The Finesse of Flower Lines (Botanical Art Class Week 2 – Entry 2)

The lure of the curved leaves wasn’t enough to entice me to do any homework this week, but if nothing else I turned up and participated in my second botanical art class. And what else could we draw after the splendour of curved leaves, but flower outlines!

With a couple of chrysanthemums, a pencil and a few hours in hand I started dissecting how to draw flower outlines. First up was the front-on view of the flower. If you look closely, particularly towards the bottom of the flower you can see that I’ve used a basic circle as a guide to setting up the size and general shape of the flower face. It’s clear that this trick has helped me put a basic shape down on the paper, but when I look at the petals they do look a little strange, which I feel is due to the actual petal shape. I’m happy with how most of the petals turned out, but I think there were a few that weren’t right which detracts from the overall picture.

Front view of Chrysanthemum - 10.02.2018
Front view of Chrysanthemum

 

The next view I attempted was to draw the flower from behind, while the flower was leaning over the edge of a cup. I’m happy that this picture is clearly of the backside of a flower, which has a relatively accurate ratio of 1:1 with the flower subject that was used. But the big let down of the picture was the petals. Like my first attempt, the shapes of some of the petals are a bit odd.   The shape of the sepals* are even stranger and together they draw your eyes to the flaws of the sketch. I was a little frustrated at this point in time so I took a chance with my next view, an attempt at the side-on view of the chrysanthemum.

Back view of Chrysanthemum - 10.02.2018
Back view of Chrysanthemum

 

Third time wasn’t much a charm unfortunately.   Again, there were some fantastic wins, being that it is clearly a picture of a flower and the size is fairly accurate. Nevertheless, the petals still seemed to be resistant to being drawn, and I ended up with some unusual shapes.
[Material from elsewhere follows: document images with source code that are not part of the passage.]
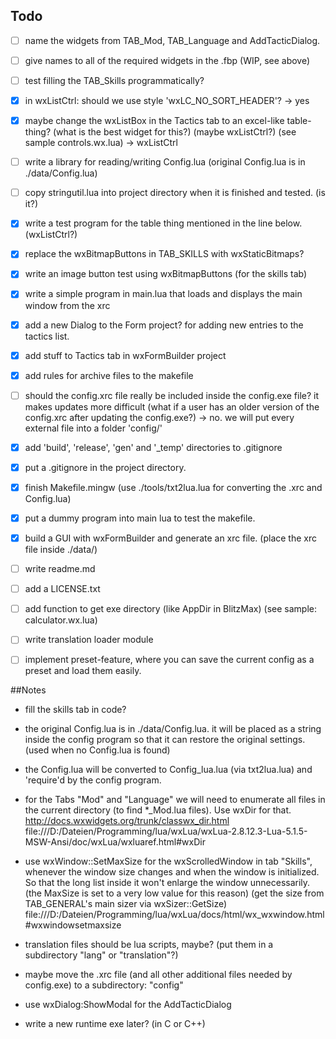
## Todo

- [ ] name the widgets from TAB_Mod, TAB_Language and AddTacticDialog.
- [ ] give names to all of the required widgets in the .fbp (WIP, see above)
- [ ] test filling the TAB_Skills programmatically?
- [x] in wxListCtrl: should we use style 'wxLC_NO_SORT_HEADER'? -> yes
- [x] maybe change the wxListBox in the Tactics tab to an excel-like table-thing? (what is the best widget for this?) (maybe wxListCtrl?) (see sample controls.wx.lua) -> wxListCtrl
- [ ] write a library for reading/writing Config.lua (original Config.lua is in ./data/Config.lua)
- [ ] copy stringutil.lua into project directory when it is finished and tested. (is it?)
- [x] write a test program for the table thing mentioned in the line below. (wxListCtrl?)
- [x] replace the wxBitmapButtons in TAB_SKILLS with wxStaticBitmaps?
- [x] write an image button test using wxBitmapButtons (for the skills tab)
- [x] write a simple program in main.lua that loads and displays the main window from the xrc
- [x] add a new Dialog to the Form project? for adding new entries to the tactics list.
- [x] add stuff to Tactics tab in wxFormBuilder project
- [x] add rules for archive files to the makefile
- [ ] should the config.xrc file really be included inside the config.exe file? it makes updates more difficult (what if a user has an older version of the config.xrc after updating the config.exe?) -> no. we will put every external file into a folder 'config/'
- [x] add 'build', 'release', 'gen' and '_temp' directories to .gitignore
- [x] put a .gitignore in the project directory.
- [x] finish Makefile.mingw (use ./tools/txt2lua.lua for converting the .xrc and Config.lua)
- [x] put a dummy program into main lua to test the makefile.
- [x] build a GUI with wxFormBuilder and generate an xrc file. (place the xrc file inside ./data/)
- [ ] write readme.md
- [ ] add a LICENSE.txt

- [ ] add function to get exe directory (like AppDir in BlitzMax) (see sample: calculator.wx.lua)
- [ ] write translation loader module
- [ ] implement preset-feature, where you can save the current config as a preset and load them easily.

##Notes

- fill the skills tab in code?

- the original Config.lua is in ./data/Config.lua. it will be placed as a string inside the config program
so that it can restore the original settings. (used when no Config.lua is found)

- the Config.lua will be converted to Config_lua.lua (via txt2lua.lua) and 'require'd by the config program.

- for the Tabs "Mod" and "Language" we will need to enumerate all files in the current directory (to find *_Mod.lua files). Use wxDir for that. 
http://docs.wxwidgets.org/trunk/classwx_dir.html
file:///D:/Dateien/Programming/lua/wxLua/wxLua-2.8.12.3-Lua-5.1.5-MSW-Ansi/doc/wxLua/wxluaref.html#wxDir

- use wxWindow::SetMaxSize for the wxScrolledWindow in tab "Skills", whenever the window size changes and when the window is initialized. So that the long list inside it won't enlarge the window unnecessarily. (the MaxSize is set to a very low value for this reason) (get the size from TAB_GENERAL's main sizer via wxSizer::GetSize)
file:///D:/Dateien/Programming/lua/wxLua/docs/html/wx_wxwindow.html#wxwindowsetmaxsize

- translation files should be lua scripts, maybe? (put them in a subdirectory "lang" or "translation"?)

- maybe move the .xrc file (and all other additional files needed by config.exe) to a subdirectory: "config"

- use wxDialog:ShowModal for the AddTacticDialog

- write a new runtime exe later? (in C or C++)
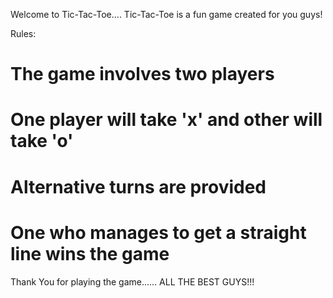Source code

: Welcome to Tic-Tac-Toe....
Tic-Tac-Toe is a fun game created for you guys!

Rules:
# The game involves two players
# One player will take 'x' and other will take 'o' 
# Alternative turns are provided
# One who manages to get a straight line wins the game


Thank You for playing the game......
ALL THE BEST GUYS!!! 
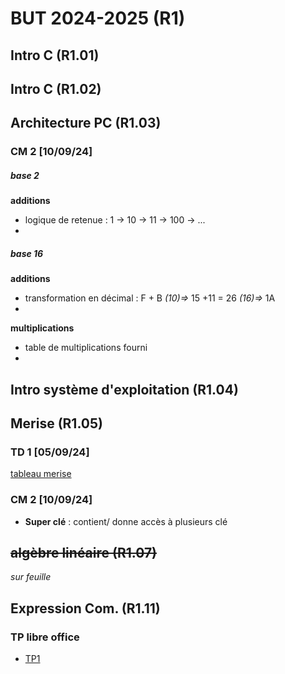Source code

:
# BUT 2024-2025 (R1)

## Intro C (R1.01)

## Intro C (R1.02)

## Architecture PC (R1.03)

### CM 2 [10/09/24]

##### base 2
 **additions**
- logique de retenue : 1 -> 10 -> 11 -> 100 -> ...
- 
##### base 16
**additions**
- transformation en décimal : F + B *(10)=>* 15 +11 = 26 *(16)=>* 1A 
- 
**multiplications**
- table de multiplications fourni
- 

## Intro système d'exploitation (R1.04)

## Merise (R1.05)

### TD 1 [05/09/24]

[tableau merise](./merise/merise.ods)


### CM 2 [10/09/24]

 - **Super clé** : contient/ donne accès à plusieurs clé

## ~~algèbre linéaire (R1.07)~~
*sur feuille*
## Expression Com. (R1.11)
 
### TP libre office

- [TP1](./R1.11/TP1.odt)

<!--stackedit_data:
eyJoaXN0b3J5IjpbNTU5ODUxMTQxLC03NDMyOTUyMTUsLTUxNj
MzNjg2NCwtMTY4NzIxMDYwNSwtNTQ0NDUwMzMxLDU1Mzc1ODEx
MSwtMjEzMjQ3MTc2MiwtMTUyNjYxNjkyMSwxODI2MTU3NzEwLD
E1ODMyNzc3ODYsMTYyMjkzMzAzNiwtMTY3MjkxMTM3NCwxNzIz
NTcxOTg0LC03NzU5MzY5ODQsLTM5NjU5NzA1NCwtMTQ5NDk1MD
M5MiwzMTI4OTk4ODYsMTAxNjU1NTU5OV19
-->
With the side on view, I was also presented with the challenge of foreshortening, which I attempted, but making the petals at the bottom of the image (which were closer to me) wider. I also tried using a darker line to create a emphasis to highlight that these petals were closer, but the effect didn’t work as nicely as I had hoped. But since it’s clearly a picture of a flower I’m pretty content with my attempt. And I’d like to think that my feelings of contentment lead to the development of my forth, final and most fantastic image of the day, my attempt at a slightly opened bud.

Side view of Chrysanthemum Flower
Side view of Chrysanthemum Flower

 

This image worked! I’m really happy with this picture as I feel that all of the elements worked together to create a fairly harmonious picture of a flower bud. As you can see there’s a clear distinction between the flower stalk, the sepals and the petals. The petals themselves are great because they all look like petals, including the petal tips that are visible towards the back of the image.

Side View of Chrysanthemum Bud
Side View of Chrysanthemum Bud

 

As I compare these sketches, I feel that it’s clear that once I get a better handle on how to get the right shapes on the paper my drawings will improve. So, practice, practice, practice drawing botanical shapes!

Top Tips

  • If you have a botanical specimen that you’re not sure how to draw, then start with a sketch using basic geometric shapes (i.e. circles, ellipses, triangles, squares and rectangles to name a few). This will set you up with some guides as to the basic shape and size you’re working with.  Once you have this in place you can work on the individual shapes, in turn, to get you to your goal.
  • Most flowers have a line of symmetry (e.g. if you place a mirror on this line then the image in the mirror would be the same as the other side of the flower). If you can find this line, then you know and how to draw half of the flower, and you can just mirror this back to draw the other side of the flower.
  • When you want to draw something that is foreshortened (e.g. you want to create perspective to show that the object is closer than it really is) you need to remember that the part that is supposed to be closer to the viewer needs to be wider and fatter than the parts at the back.
  • If you’re drawing petals on a flower like a daisy, don’t simply start at one point and work your way around to the end. If you do this you’re likely either run out of space or end up with too much space at the end. To get around this pretend the flower is a clock face and put petals in at the hours 12, 3, 6 and 9 so that you have a regular spacing of petals. Working from here you should be able to continue to add the remaining petals into your drawing without running out of room.

*Sepals are the little green structures that surround or cover the petals on a flower.